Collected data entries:

================================

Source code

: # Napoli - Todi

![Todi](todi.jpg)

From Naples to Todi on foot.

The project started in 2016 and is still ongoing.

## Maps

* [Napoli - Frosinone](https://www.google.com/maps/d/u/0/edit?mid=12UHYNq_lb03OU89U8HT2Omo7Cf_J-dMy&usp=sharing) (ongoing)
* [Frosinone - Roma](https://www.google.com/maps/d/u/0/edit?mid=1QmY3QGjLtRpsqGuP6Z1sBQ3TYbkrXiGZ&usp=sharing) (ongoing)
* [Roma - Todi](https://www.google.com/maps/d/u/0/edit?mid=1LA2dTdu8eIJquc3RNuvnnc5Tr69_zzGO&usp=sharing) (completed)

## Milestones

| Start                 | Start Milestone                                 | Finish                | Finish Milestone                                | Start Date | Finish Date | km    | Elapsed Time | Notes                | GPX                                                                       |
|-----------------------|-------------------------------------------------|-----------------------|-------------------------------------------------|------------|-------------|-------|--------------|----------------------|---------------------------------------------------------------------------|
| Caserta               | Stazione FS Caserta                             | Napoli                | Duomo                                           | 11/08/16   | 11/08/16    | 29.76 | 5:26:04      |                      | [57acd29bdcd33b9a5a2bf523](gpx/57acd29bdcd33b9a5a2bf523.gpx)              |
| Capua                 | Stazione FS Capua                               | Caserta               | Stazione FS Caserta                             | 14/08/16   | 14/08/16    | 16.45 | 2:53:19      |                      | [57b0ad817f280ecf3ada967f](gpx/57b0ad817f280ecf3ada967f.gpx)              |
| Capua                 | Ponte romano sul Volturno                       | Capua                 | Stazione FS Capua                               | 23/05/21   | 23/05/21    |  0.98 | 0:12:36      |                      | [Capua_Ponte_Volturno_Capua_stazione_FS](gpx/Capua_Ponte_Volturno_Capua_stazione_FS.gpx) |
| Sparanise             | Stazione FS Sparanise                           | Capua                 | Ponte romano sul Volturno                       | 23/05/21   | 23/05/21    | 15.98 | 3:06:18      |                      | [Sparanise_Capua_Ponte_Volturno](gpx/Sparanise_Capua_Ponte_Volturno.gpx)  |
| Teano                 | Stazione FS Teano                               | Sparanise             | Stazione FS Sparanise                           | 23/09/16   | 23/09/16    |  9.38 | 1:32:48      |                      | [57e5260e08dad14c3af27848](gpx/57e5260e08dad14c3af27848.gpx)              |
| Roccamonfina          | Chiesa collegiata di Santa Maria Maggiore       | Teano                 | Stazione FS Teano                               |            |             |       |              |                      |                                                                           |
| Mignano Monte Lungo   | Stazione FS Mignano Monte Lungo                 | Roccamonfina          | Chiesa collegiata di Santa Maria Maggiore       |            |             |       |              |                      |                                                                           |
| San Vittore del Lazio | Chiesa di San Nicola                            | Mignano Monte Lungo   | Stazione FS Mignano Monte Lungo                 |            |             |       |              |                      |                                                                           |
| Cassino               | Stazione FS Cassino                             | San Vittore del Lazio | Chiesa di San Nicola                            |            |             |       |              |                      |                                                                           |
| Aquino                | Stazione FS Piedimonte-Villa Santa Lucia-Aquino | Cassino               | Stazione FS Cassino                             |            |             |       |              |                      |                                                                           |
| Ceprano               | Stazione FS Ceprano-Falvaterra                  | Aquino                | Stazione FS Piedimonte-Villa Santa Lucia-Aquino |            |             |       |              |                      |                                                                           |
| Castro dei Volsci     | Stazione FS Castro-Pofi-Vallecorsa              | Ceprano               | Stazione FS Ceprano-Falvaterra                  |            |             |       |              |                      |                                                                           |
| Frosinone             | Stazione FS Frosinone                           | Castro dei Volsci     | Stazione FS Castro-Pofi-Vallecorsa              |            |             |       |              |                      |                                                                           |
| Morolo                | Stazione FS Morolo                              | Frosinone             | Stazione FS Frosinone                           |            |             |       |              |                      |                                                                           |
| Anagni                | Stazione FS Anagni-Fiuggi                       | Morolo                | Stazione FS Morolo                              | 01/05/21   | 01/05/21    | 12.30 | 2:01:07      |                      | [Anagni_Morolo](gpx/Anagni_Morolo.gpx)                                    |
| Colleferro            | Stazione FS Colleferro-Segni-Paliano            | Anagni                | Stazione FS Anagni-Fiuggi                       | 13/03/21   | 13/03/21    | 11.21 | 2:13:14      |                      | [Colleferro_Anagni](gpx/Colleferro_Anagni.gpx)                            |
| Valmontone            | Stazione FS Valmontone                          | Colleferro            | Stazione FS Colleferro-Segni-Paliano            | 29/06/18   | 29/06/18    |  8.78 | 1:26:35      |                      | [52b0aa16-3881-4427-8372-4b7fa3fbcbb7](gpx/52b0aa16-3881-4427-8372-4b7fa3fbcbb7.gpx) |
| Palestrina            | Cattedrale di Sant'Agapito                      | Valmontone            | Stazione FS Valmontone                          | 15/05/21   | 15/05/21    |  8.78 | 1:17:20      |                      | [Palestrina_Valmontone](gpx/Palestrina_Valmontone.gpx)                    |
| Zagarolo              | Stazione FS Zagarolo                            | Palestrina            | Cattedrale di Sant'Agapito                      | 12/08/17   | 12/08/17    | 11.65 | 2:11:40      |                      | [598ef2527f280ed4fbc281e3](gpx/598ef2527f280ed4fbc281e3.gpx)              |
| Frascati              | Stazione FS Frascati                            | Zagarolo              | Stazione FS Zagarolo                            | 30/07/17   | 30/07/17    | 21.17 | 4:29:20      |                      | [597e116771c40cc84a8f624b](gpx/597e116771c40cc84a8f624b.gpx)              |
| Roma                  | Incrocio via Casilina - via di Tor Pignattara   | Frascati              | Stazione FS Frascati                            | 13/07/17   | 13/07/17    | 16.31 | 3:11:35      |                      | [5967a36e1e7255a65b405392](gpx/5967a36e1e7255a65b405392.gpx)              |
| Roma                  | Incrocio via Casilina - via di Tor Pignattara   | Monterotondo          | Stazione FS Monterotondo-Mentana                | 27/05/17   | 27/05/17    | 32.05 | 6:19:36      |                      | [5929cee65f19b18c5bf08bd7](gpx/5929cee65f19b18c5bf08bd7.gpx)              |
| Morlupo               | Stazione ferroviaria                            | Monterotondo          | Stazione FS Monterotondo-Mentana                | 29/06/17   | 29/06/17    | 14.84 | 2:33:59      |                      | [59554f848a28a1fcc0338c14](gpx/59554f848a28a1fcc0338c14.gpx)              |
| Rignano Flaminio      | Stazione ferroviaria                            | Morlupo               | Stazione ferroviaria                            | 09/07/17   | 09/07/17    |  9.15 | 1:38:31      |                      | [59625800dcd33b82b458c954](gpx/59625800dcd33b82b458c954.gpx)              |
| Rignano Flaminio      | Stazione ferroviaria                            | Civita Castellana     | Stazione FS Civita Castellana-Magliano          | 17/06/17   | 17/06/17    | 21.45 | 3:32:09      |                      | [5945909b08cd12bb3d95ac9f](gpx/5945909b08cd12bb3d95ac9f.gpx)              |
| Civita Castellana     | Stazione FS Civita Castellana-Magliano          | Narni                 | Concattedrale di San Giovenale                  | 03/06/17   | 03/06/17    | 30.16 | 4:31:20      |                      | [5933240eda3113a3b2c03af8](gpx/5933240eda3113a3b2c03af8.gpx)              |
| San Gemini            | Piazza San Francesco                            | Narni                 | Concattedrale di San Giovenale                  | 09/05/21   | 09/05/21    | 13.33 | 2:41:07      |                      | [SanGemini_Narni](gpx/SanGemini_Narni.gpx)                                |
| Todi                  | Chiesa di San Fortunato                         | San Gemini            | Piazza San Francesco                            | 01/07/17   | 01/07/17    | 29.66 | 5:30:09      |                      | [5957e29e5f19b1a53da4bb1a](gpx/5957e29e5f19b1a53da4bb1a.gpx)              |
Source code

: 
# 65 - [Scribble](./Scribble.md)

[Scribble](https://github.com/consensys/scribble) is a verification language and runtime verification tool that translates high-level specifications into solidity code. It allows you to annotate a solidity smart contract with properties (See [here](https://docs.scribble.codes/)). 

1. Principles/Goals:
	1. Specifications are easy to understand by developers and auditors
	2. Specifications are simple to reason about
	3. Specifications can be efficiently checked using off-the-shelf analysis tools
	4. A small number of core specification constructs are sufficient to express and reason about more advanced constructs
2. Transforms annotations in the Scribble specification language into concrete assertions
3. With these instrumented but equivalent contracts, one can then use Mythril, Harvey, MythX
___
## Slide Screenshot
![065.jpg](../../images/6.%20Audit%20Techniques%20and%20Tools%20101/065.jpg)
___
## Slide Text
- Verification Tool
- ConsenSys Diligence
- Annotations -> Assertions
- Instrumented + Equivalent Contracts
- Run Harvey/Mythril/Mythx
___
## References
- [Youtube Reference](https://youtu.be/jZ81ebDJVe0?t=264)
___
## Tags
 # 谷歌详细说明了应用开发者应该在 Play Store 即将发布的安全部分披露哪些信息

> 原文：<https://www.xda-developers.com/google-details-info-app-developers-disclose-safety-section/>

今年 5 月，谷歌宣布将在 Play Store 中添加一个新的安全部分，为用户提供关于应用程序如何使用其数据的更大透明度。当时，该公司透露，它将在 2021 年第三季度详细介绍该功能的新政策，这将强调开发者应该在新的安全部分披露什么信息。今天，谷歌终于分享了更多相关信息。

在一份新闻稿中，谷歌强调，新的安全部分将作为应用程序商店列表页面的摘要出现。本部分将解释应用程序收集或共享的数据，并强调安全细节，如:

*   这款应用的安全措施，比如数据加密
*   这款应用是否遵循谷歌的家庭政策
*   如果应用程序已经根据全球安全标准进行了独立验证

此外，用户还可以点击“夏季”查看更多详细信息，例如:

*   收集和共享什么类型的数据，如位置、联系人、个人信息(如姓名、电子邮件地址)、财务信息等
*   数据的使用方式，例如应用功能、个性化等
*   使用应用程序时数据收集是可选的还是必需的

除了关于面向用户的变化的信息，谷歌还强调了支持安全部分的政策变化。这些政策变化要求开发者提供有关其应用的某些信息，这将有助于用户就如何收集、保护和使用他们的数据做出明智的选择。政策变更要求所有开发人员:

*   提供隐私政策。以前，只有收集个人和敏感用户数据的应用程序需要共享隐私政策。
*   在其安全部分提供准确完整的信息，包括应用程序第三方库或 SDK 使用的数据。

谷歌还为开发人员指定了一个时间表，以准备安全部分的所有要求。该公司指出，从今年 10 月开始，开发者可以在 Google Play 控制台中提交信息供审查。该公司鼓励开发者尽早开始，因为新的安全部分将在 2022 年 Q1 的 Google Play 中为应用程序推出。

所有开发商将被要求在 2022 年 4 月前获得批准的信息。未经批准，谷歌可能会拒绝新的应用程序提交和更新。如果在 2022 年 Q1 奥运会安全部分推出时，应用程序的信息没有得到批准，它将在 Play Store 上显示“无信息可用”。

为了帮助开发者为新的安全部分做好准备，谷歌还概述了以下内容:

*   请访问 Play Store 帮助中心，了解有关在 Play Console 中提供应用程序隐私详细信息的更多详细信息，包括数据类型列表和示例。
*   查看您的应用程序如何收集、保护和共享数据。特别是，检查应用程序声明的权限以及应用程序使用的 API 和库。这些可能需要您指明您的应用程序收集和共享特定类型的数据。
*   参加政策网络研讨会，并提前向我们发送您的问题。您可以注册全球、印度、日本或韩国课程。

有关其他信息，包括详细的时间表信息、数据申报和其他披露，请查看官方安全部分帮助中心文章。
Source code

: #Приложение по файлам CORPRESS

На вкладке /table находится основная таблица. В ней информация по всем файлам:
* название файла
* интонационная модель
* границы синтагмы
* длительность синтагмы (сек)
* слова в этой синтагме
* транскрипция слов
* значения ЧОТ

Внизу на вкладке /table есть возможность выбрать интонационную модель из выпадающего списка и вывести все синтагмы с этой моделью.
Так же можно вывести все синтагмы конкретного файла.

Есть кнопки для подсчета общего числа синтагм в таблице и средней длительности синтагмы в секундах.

================================

▶ **EXERCISE INSTRUCTIONS**: For the records above, state how many lines contain "Play". Add nothing to the number.

▶ **TASK SOLUTION**: 5